Nisto consiste a felicidade neste nosso caminhar. Não esqueçamos que estamos a caminho do Paraíso e não vivamos como se aqui já fosse o Paraíso, disse São Gregório.

DIVINO PAI ETERNO

DIVINO PAI ETERNO
O olhar do Pai sobre nós, seus filhos que tanto ama.

sábado, 18 de agosto de 2012

SOLILÓQUIOS DE SANTO AGOSTINHO - CONHECIMENTO DE DEUS



CAPÍTULO III de SOLILÓQUIOS DE SANTO AGOSTINHO

CONHECIMENTO DE DEUS

8.R.– Está bem; mas, se alguém te dissesse: «te farei conhecer a Deus como conheces a Alípio», não agradecerias, dizendo: «Contento-me com isso»?

A.– Agradeceria, mas não me daria por satisfeito.

R.– Por que?

A.– Porque não conheço a Deus como o Alípio, e tampouco estou satisfeito com meu conhecimento deste.

R.– Veja bem, pois, se não será uma insolência querer conhecer suficientemente  Deus, quando não conheces o Alípio.

A.– Não vale o argumento; pois em comparação com os astros, que coisa há mais vil que minha ceia? E contudo, não sei o que cearei amanhã mas  sei a fase lunar em que estaremos.

R.– Satisfarias-te, pois, em conhecer Deus como conheces o sinal do curso lunar de amanhã?

A.– Não é bastante, porque isso pertence à esfera da percepção sensível, e não sei  se Deus ou alguma causa natural desconhecida mudará a ordem e curso lunar; e se isto acontece, derruba por terra toda minha previsão.

R.– E crês que isso é possível?

A.– Não, mas agora busco o saber, não a fé. E o que sabemos dizemos melhor do que o que cremos; mas não tudo o que cremos, sabemos.

R.– Então rechaças neste assunto o testemunho dos sentidos?

A.– Totalmente,

R.– Pois aquele teu amigo, ainda desconhecido para ti, segundo afirmas, como queres conhecê-lo: com os sentidos ou com o entendimento?

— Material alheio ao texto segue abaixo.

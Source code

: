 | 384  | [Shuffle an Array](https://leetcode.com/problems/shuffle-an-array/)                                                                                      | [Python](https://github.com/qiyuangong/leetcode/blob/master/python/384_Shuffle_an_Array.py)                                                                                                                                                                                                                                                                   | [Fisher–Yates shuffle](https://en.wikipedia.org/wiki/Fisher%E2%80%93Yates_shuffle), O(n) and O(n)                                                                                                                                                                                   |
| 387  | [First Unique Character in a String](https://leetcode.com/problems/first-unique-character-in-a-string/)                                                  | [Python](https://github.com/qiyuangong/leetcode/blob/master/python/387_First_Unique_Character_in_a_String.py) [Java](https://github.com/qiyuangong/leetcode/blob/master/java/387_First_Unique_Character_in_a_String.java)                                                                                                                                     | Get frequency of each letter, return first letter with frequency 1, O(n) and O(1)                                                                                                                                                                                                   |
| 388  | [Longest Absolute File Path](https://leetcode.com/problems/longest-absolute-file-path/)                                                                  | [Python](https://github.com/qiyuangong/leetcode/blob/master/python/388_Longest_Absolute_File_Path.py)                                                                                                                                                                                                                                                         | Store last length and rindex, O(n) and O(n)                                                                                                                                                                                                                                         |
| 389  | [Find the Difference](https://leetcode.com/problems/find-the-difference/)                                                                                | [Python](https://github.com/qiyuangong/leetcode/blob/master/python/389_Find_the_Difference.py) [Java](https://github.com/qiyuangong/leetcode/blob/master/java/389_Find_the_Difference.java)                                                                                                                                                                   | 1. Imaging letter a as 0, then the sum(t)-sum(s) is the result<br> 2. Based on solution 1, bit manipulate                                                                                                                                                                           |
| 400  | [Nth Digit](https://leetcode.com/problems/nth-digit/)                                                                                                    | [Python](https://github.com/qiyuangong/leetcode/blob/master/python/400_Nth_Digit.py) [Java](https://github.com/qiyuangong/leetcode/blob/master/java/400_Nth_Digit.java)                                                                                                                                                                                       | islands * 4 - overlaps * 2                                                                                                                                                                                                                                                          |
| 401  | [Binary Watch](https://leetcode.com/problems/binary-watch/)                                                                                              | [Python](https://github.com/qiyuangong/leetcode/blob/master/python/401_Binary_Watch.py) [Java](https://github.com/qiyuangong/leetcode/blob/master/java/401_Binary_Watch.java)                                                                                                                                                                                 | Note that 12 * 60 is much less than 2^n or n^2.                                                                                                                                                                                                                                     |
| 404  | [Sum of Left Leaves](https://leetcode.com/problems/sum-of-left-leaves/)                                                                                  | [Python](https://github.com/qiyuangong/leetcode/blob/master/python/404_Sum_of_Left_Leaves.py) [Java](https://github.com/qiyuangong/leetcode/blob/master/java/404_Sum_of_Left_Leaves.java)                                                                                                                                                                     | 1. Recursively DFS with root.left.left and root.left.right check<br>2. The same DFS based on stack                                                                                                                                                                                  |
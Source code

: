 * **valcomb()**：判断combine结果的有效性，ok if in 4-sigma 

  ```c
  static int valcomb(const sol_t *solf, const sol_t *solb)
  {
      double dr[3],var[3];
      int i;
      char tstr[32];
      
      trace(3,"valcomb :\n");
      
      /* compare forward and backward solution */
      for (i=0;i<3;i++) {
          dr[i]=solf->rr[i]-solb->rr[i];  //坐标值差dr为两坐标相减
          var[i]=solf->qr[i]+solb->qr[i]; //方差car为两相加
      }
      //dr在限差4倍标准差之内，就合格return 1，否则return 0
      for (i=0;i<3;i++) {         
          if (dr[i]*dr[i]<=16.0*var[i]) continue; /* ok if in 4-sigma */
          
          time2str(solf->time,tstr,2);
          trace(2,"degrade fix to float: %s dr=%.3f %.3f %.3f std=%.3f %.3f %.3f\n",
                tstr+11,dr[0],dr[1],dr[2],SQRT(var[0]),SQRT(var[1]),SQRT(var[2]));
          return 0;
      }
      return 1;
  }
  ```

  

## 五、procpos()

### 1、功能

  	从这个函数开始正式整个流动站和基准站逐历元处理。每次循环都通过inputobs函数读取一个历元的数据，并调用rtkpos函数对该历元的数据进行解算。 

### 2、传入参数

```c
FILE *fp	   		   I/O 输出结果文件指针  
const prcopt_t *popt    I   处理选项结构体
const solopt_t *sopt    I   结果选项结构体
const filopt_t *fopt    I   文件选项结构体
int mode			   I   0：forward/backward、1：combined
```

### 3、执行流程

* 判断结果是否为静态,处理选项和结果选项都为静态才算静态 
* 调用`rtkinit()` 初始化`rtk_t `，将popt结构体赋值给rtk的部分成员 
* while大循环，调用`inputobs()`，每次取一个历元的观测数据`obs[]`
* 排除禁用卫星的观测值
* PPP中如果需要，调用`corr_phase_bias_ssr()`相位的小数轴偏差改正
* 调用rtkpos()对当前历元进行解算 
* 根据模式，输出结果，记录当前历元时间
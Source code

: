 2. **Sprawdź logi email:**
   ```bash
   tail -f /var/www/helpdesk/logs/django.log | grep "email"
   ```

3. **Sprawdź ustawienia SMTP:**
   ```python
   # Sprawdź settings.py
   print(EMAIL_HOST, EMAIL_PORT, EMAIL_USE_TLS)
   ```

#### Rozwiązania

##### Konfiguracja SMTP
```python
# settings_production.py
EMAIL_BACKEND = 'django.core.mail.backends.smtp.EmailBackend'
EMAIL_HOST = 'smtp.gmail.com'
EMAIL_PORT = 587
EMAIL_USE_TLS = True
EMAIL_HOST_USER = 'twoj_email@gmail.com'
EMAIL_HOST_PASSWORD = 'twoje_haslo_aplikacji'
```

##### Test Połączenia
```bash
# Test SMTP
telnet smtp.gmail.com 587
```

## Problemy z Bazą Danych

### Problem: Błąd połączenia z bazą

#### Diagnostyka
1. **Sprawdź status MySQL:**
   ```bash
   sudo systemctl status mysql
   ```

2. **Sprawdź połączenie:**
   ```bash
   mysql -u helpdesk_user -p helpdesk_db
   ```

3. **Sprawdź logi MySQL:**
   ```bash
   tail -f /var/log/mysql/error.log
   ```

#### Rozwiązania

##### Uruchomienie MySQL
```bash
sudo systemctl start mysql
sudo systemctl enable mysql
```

A.– O que pelos sentidos conheço dele –se é que por eles se pode conhecer algo– é de pouco valor e me basta; mas aquela parte pela qual lhe amo, isto é, a alma, quero alcançá-la com o entendimento.

R.– Pode conhecer-se de outra maneira?

A.– Não.

R.– E te atreves a dizer que desconheces um amigo tão íntimo e familiar?

A.– Por que não? Considero lei justíssima da amizade a que prescreve amar o amigo como a si mesmo. E como eu tampouco me conheço a mim mesmo, não é nenhuma injúria dizer que desconheço  um amigo, sobretudo quando nem ele mesmo se conhece, segundo creio.

R.– Se, pois, o que queres indagar agora é de natureza intelectual, quando te censurei como uma presunção o desejo de conhecer Deus sem conhecer Alípio, não vinha a propósito aquilo da ceia e da lua como exemplo, por serem coisas pertencentes ao domínio dos sentidos, segundo dizes.